Even though I don't usually get involved with the presentation side of film and TV, a while ago, I was asked to create a presentation and playback system for a small local movie theatre. Now, there are off-the-shelf systems for this sort of thing designed to be compliant with current standard for digital cinema, but they were after something smaller (read: cheaper) which would drive their reasonably-good-but-not-great projector and do ads and trailers, as well as any non-film-based media that came in. Because they didn't really have any idea what they were going to be playing, we decided to use the open-source mplayer as the playback core of this thing, especially given that it had also to interact with MIDI-controlled lighting equipment, variable screen masking, RS-232 projector controls, the theatre's existing multipoint surround system, etc., and all the other stuff that you get in a real live movie theatre.

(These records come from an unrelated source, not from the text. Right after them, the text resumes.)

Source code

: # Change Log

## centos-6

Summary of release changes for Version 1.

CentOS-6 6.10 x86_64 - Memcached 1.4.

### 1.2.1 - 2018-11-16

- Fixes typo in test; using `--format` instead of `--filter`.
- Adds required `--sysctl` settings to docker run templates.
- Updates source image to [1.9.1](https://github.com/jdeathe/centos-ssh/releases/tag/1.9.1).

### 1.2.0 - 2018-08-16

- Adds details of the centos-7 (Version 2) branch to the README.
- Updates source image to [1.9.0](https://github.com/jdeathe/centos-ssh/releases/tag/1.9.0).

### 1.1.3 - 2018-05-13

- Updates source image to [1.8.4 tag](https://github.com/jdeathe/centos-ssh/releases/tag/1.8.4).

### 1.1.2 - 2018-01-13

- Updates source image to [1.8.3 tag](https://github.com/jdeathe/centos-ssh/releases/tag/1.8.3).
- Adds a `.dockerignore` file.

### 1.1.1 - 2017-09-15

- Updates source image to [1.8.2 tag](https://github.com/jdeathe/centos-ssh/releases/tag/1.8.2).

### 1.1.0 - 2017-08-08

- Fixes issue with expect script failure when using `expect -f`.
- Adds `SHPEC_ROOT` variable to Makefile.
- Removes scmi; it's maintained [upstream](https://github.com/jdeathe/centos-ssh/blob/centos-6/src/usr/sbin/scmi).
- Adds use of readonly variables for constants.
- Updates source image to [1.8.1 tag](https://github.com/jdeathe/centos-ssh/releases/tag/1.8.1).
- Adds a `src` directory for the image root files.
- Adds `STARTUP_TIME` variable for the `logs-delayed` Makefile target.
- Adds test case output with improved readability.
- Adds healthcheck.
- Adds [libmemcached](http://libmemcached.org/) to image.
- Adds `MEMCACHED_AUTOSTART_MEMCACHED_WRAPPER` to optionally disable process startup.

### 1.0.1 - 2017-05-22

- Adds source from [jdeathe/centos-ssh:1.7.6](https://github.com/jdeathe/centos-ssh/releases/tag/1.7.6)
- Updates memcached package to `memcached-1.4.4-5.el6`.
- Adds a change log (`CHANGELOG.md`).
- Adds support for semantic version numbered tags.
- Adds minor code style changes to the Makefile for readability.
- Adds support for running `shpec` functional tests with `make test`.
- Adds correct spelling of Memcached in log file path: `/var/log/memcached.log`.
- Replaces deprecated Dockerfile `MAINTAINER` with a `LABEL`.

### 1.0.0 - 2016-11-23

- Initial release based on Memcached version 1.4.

The client didn't want to pay for all of that to be written from scratch. I didn't object: presenting video in a commercial environment has different challenges to just watching a DVD at home. Not only does mplayer play more or less anything you could care to wave in its direction, it would allow us with only slight illegality to strip video off DVDs and hold it on hard disk for better cueing and avoidance of all the irritations associated with normal DVD players - screensavers, limited pause holding, unwanted menus and transition effects. So we built this thing, worked out all the kinks with various implementations of MIDI show control, and all was entirely WTF-free - lights went up and down, video played back, and all was well. It'll send you email if the projector reports a failing lamp. Fantastic.
Our first show was from DVD. Not ideal; really we prefer uncompressed, hi-def media for screens 40 feet wide, but we were confident we'd built a system that would wring every last corpuscle of image quality out of the format. It was a documentary which included lots of dialogue in a little-known African language, and included subtitles on the disc. In French, Aramaic, and German.
Not English.
The DVD packaging promised English subs. We rescanned the IFOs again and again, even going through them in a hex editor to find only "fr, am, de" listed. Eventually, reasoning that probably only small parts of the disc were in the obscure language and a large part of the expected audience was native in that language, it wouldn't be a problem. Needless to say, we were wrong.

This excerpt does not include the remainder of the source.